Nowhere else in the world can you find two countries that are so close to each other geographically but have such a huge difference in their per capita income as Israel, on the one hand, and Palestine’s West Bank and Gaza regions on the other, according to Zvi Eckstein, a former deputy governor of the Bank of Israel and a visiting professor at Wharton. During a recent lecture titled, “West Bank Economic Development and Industrialization,” Eckstein noted that while the per capita income in the West Bank is less than two thousand dollars a year, Israel’s is just above $30,000 — and policymakers in that country are hoping to move even higher up the ranks of the world’s emerging economies.

Eckstein argued that this growing divergence between the economic status of Israel and its closest neighbor will create enormous challenges for policymakers on both sides of the border, even assuming Israelis and Palestinians eventually forge a lasting peace treaty. This vast economic distance has made the West Bank and Gaza highly dependent on Israel’s economy for jobs, transfer payments, tax collections, foreign trade and other growth opportunities.
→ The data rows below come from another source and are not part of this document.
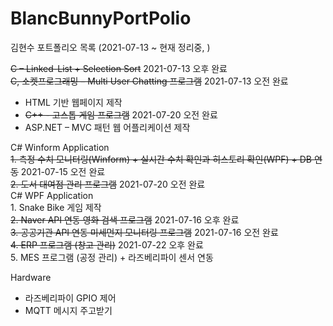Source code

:# BlancBunnyPortPolio
김현수 포트폴리오 목록 (2021-07-13 ~ 현재 정리중, )

~~C – Linked-List + Selection Sort~~ 2021-07-13 오후 완료   
~~C, 소켓프로그래밍 – Multi User Chatting 프로그램~~ 2021-07-13 오전 완료   
+ HTML 기반 웹페이지 제작     
+ ~~C++ - 고스톱 게임 프로그램~~ 2021-07-20 오전 완료   
+ ASP.NET – MVC 패턴 웹 어플리케이션 제작   
   
C# Winform Application   
	~~1. 측정 수치 모니터링(Winform) + 실시간 수치 확인과 히스토리 확인(WPF) + DB 연동~~ 2021-07-15 오전 완료   
	~~2. 도서 대여점 관리 프로그램~~ 2021-07-20 오전 완료    
C# WPF Application       
	1. Snake Bike 게임 제작   
	~~2. Naver API 연동 영화 검색 프로그램~~ 2021-07-16 오후 완료   
	~~3. 공공기관 API 연동 미세먼지 모니터링 프로그램~~ 2021-07-16 오전 완료   
	~~4. ERP 프로그램 (창고 관리)~~ 2021-07-22 오후 완료   
	5. MES 프로그램 (공정 관리) + 라즈베리파이 센서 연동   

Hardware   
+ 라즈베리파이 GPIO 제어 
+ MQTT 메시지 주고받기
During his talk, Eckstein posed this key question: “If we assume the solution [to the peace problem] will be two independent states, what kind of economic relationship between Palestine and Israel” will be most suitable for the interests of both Palestinians and Israelis?

In an age of globalization, many pundits and policymakers have assumed that a lasting peace between Israel and its neighbors will inevitably lead to even closer economic integration between the economies of the region. However, Eckstein questioned the wisdom of that approach. “I don’t think it is a good idea” to preserve all the close links between the two economies, he said. “An economy with a per capita income of $2,000 cannot work well with one that has income of $30,000.” Although Israel suffers from “huge problems of income distribution,” even the minimum wage in Israel is about two and a half to three times as high as the average wage in the West Bank. The average construction worker in Israel, for example, makes more money than even a skilled high-tech worker in the West Bank or Gaza. “We can’t integrate the two markets,” he said. “We must manage the markets,” instead, if we want to “develop long-term human capital” in the West Bank and Gaza.
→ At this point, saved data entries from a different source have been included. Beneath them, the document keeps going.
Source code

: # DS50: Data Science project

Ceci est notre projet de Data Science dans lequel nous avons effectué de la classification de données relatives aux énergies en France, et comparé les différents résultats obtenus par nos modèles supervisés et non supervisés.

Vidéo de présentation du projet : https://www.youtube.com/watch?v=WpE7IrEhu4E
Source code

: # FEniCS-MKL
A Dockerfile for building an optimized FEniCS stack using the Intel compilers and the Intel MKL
To date, the path of economic integration between the two economies has created a series of unsatisfactory “temporary solutions” in labor markets, Eckstein noted. For example, thousands of workers from Palestine are working in Israel without permits. One major issue, he added, is whether there should be a limit on the number of workers from the West Bank in Israel. Eckstein argued in favor of that approach, and supported separating the tax systems of Israel and the West Bank/Gaza. It makes sense to establish tax regimes and legal systems in the West Bank and Gaza that not only are “as good as those in other countries” but also are appropriate for the needs of the local populations, he said. “The tax structure that we have in Israel is not necessarily the best [for them].” However,  the change should be made in advance and in a gradual process to minimize costs and adjust to the changing economic conditions.

“They want to be an independent state so they have to know how to collect their own taxes,” Eckstein said of the Palestinians. Achieving this goal is a process “that has to be managed in a transition,” not enacted overnight. Fortunately, he added, “The West Bank officials who are running their policies [now] are first rate, so I don’t see any problems in their ability” to manage such a transition.